Assuming you're familiar with "include guards" (#ifdef at the begining of the header..), an additional way of speeding up build time is by using external include guards. It was discussed in "Large Scale C++ Software Design". The idea is that classic include guards, unlike #pragma once, do not spare you the preprocessor parsing required to ignore the header from the 2nd time on (i.e. it still has to parse and look for the start and end of the include guard. With external include guards you place the #ifdef's around the #include line itself.

So it looks like this:

#ifndef MY_HEADER
#include "myheader.h"
#endif

and of course within the H file you have the classic include guard

#ifndef MY_HEADER
#define MY_HEADER

// content of header

#endif

This way the myheader.h file isn't even opened / parsed by the preprocessor, and it can save you a lot of time in large projects, especially when header files sit on shared remote locations, as they sometimes do.

again, it's all in that book. hth

Answer 7

If you want to do a complete cleanup and have the time to do it then the best solution is to delete all the #includes in all the files (except for obvious ones e.g. abc.h in abc.cpp) and then compile the project.
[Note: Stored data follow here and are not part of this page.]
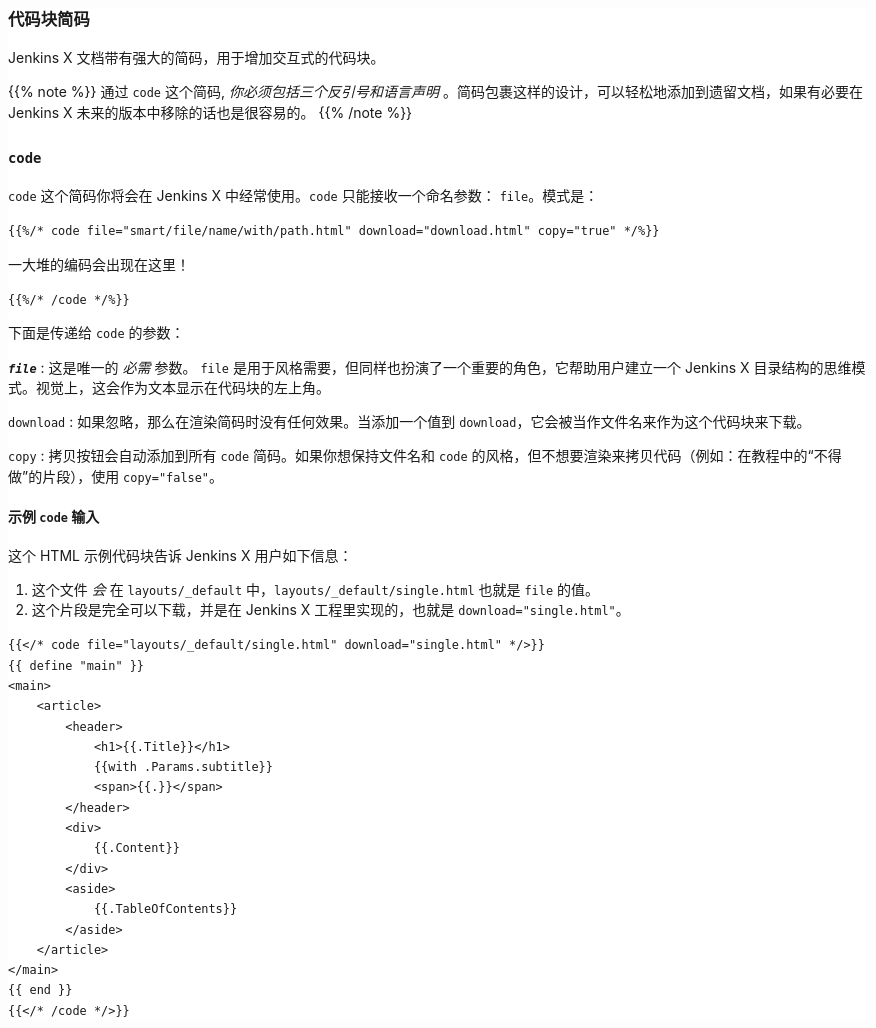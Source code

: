 ### 代码块简码

Jenkins X 文档带有强大的简码，用于增加交互式的代码块。

{{% note %}}
通过 `code` 这个简码, *你必须包括三个反引号和语言声明* 。简码包裹这样的设计，可以轻松地添加到遗留文档，如果有必要在 Jenkins X 未来的版本中移除的话也是很容易的。
{{% /note %}}

### `code`

`code` 这个简码你将会在 Jenkins X 中经常使用。`code` 只能接收一个命名参数： `file`。模式是：

```
{{%/* code file="smart/file/name/with/path.html" download="download.html" copy="true" */%}}
```
一大堆的编码会出现在这里！
```
{{%/* /code */%}}
```

下面是传递给 `code` 的参数：

***`file`***
: 这是唯一的 *必需* 参数。 `file` 是用于风格需要，但同样也扮演了一个重要的角色，它帮助用户建立一个 Jenkins X 目录结构的思维模式。视觉上，这会作为文本显示在代码块的左上角。

`download`
: 如果忽略，那么在渲染简码时没有任何效果。当添加一个值到 `download`，它会被当作文件名来作为这个代码块来下载。

`copy`
: 拷贝按钮会自动添加到所有 `code` 简码。如果你想保持文件名和 `code` 的风格，但不想要渲染来拷贝代码（例如：在教程中的“不得做”的片段），使用 `copy="false"`。

#### 示例 `code` 输入

这个 HTML 示例代码块告诉 Jenkins X 用户如下信息：

1. 这个文件 *会* 在 `layouts/_default` 中，`layouts/_default/single.html` 也就是 `file` 的值。
2. 这个片段是完全可以下载，并是在 Jenkins X 工程里实现的，也就是 `download="single.html"`。

```
{{</* code file="layouts/_default/single.html" download="single.html" */>}}
{{ define "main" }}
<main>
    <article>
        <header>
            <h1>{{.Title}}</h1>
            {{with .Params.subtitle}}
            <span>{{.}}</span>
        </header>
        <div>
            {{.Content}}
        </div>
        <aside>
            {{.TableOfContents}}
        </aside>
    </article>
</main>
{{ end }}
{{</* /code */>}}
```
Add the necessary forward declaration or header to fix the first error and then repeat until you comple cleanly.

This doesn't fix underlying problems that can result in include issues, but it does ensure that the only includes are the required ones.

Answer 8

PC-Lint will go a long way to cleaning up spaghetti headers. Also it will solve other problems for you too like uninitialised variables going unseen, etc.

Answer 9

Richard was somewhat right (Why his solution was noted down?).
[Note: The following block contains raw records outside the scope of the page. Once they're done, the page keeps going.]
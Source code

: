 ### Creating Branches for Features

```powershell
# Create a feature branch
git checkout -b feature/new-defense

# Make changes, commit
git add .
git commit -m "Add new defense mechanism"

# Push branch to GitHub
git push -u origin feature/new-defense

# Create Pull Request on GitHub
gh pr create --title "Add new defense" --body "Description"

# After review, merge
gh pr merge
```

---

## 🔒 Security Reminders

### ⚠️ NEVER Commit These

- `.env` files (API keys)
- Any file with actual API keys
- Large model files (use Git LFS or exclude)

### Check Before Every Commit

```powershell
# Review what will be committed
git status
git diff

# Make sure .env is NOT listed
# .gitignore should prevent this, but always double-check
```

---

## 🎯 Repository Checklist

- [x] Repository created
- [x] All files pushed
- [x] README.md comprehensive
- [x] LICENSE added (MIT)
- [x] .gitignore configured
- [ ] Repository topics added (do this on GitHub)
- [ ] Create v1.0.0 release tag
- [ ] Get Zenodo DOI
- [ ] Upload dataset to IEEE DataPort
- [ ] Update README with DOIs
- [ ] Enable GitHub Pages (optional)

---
Anyway, all C/C++ headers should use internal include guards.

This said, either:

1 - Your legacy code is not really maintained anymore, and you should use pre-compiled headers (which are a hack, but hey... Your need is to speed up your compilation, not refactor unmaintained code)
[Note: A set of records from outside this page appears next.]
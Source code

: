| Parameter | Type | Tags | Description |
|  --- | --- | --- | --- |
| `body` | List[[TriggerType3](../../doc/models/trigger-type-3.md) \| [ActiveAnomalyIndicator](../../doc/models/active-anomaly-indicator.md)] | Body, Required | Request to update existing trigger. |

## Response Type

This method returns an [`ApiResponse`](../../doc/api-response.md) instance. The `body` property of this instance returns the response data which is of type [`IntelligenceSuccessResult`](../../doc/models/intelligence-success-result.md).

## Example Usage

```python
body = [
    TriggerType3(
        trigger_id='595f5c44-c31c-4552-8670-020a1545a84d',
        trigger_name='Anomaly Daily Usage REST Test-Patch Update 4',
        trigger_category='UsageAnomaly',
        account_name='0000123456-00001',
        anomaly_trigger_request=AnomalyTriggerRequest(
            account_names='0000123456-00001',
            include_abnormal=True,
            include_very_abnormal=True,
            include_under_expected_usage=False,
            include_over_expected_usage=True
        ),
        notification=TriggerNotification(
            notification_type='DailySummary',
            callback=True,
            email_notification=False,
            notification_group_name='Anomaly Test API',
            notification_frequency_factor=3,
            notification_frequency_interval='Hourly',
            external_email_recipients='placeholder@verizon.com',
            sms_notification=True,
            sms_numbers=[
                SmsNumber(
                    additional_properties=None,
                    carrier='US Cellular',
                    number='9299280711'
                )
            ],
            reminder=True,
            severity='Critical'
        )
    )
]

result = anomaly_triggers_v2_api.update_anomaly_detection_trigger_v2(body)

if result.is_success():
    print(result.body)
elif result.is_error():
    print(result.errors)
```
2 - Your legacy code is still living. Then, you either use the precompiled headers and/or the guards/external guards for a temporary solution, but in the end, you'll need to remove all your includes, one .C or .CPP at a time, and compile each .C or .CPP file one at a time, correcting their includes with forward-declarations or includes when necessary (or even breaking a large include into smaller ones to be sure each .C or .CPP file will get only the headers it needs). Anyway, testing and removing obsolete includes is part of maintenance of a project, so...

My own experience with precompiled headers was not exactly a good one, because half the time, the compiler could not find a symbol I had defined, and so I tried a full "clean/rebuild", to be sure it was not the precompiled header that was obsolete. So my guess is to use it for external libraries you won't even touch (like the STL, C API headers, Boost, whatever). Still, my own experience was with Visual C++ 6, so I guess (hope?) they got it right, now.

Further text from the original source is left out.